Both Enterprises leverage Credit Risk Transfer (CRT) programs to transfer the credit risk of guaranteed mortgages to third parties. In recognition of the benefit of CRT, CRT transactions serve as a source of capital under the standardized approach. The capital benefit of the CRT program is estimated to be $19 billion for Fannie Mae, and the capital benefit for Freddie Mac is estimated to be $21 billion, for a 23% reduction in capital.

Within the ERCF framework, an adjustment called the Counter Cyclical Adjustment is applied to a loan’s loan-to-value to account for potential overvaluation or undervaluation of home prices compared to a long-term average growth rate. Approximately 1/3 of the required capital for both Fannie Mae (31%) and Freddie Mac (33%) is a result of this adjustment.

Freddie Mac and Fannie Mae have been in conservatorship since 2008. ERCF became effective in 2024, and ERCF is an important step in releasing the Enterprises from conservatorship. This report provides an analytical approach to evaluating the capital required for release from conservatorship under the ERCF. The report is updated quarterly using the most recent data available to Milliman.

Milliman estimated the required ERCF capital using the publicly available MBS disclosure data, with performance data as of July 2025. Due to data limitations, single-family exposures not currently in outstanding MBS securities are excluded from this estimate (this includes loans bought out of MBS for loss mitigation/foreclosure activity). In addition, the estimates rely on the original credit score in estimating ERCF capital, as updated credit scores are not disclosed in the MBS data. Additional assumptions are required given data limitations in the publicly available data. Milliman compared the ERCF capital estimates to Freddie Mac’s and Fannie Mae’s quarterly ERCF public disclosures, and the capital estimates are consistent with the Enterprise’s public disclosures.


Disclosure

Milliman is providing this report for information purposes, and the information presented should not be relied upon for any other purpose. Milliman’s work product is not intended to provide actuarial, legal, accounting, or investment advice. Milliman does not intend to benefit any third-party recipient of its work product.
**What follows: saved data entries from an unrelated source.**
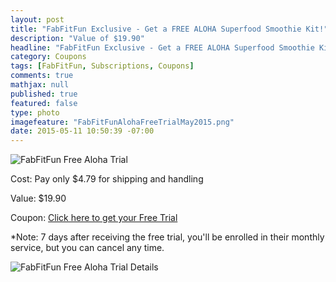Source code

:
 ```yaml
---
layout: post
title: "FabFitFun Exclusive - Get a FREE ALOHA Superfood Smoothie Kit!"
description: "Value of $19.90"
headline: "FabFitFun Exclusive - Get a FREE ALOHA Superfood Smoothie Kit!"
category: Coupons
tags: [FabFitFun, Subscriptions, Coupons]
comments: true
mathjax: null
published: true
featured: false
type: photo
imagefeature: "FabFitFunAlohaFreeTrialMay2015.png"
date: 2015-05-11 10:50:39 -07:00
---
```


![FabFitFun Free Aloha Trial](/images/FabFitFunAlohaFreeTrialMay2015.png)
<p>Cost: Pay only $4.79 for shipping and handling</p>
<p>Value: $19.90</p>
<p>Coupon: <a href="https://aloha.com/shop/smoothie-kit-free-trial-a?var=fabfitfun_sk_ft&utm_source=fabfitfun&utm_medium=demail&utm_term=sk_ft_may&utm_content=sk_ft_may&utm_campaign=fabfitfun_demail&utm_source=FabFitFun&utm_campaign=dd40710a09-20150511_aloha&utm_medium=email&utm_term=0_649b4d32e4-dd40710a09-397949993&mc_cid=dd40710a09&mc_eid=36715db4be">Click here to get your Free Trial</a></p>
*Note: 7 days after receiving the free trial, you'll be enrolled in their monthly service, but you can cancel any time.
<br>

![FabFitFun Free Aloha Trial Details](/images/FabFitFunAlohaFreeTrialMay2015Details.jpg)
Models used in the preparation of our analysis were applied consistently with their intended use. We have reviewed the models, including their inputs, calculations, and outputs for consistency, reasonableness, and appropriateness to the intended purpose and in compliance with generally accepted actuarial practice and relevant actuarial standards of practice (ASOP). The models, including all input, calculations, and output may not be appropriate for any other purpose. In some instances, external models were relied upon by Milliman; Milliman cannot ensure the accuracy or maintenance of those models.

In performing our analysis, we relied on datasets and other information provided by Freddie Mac, Fannie Mae and the FHFA. We have not audited or verified this data. If the underlying data or other listings are inaccurate or incomplete, the results of our analysis may also be inaccurate or incomplete.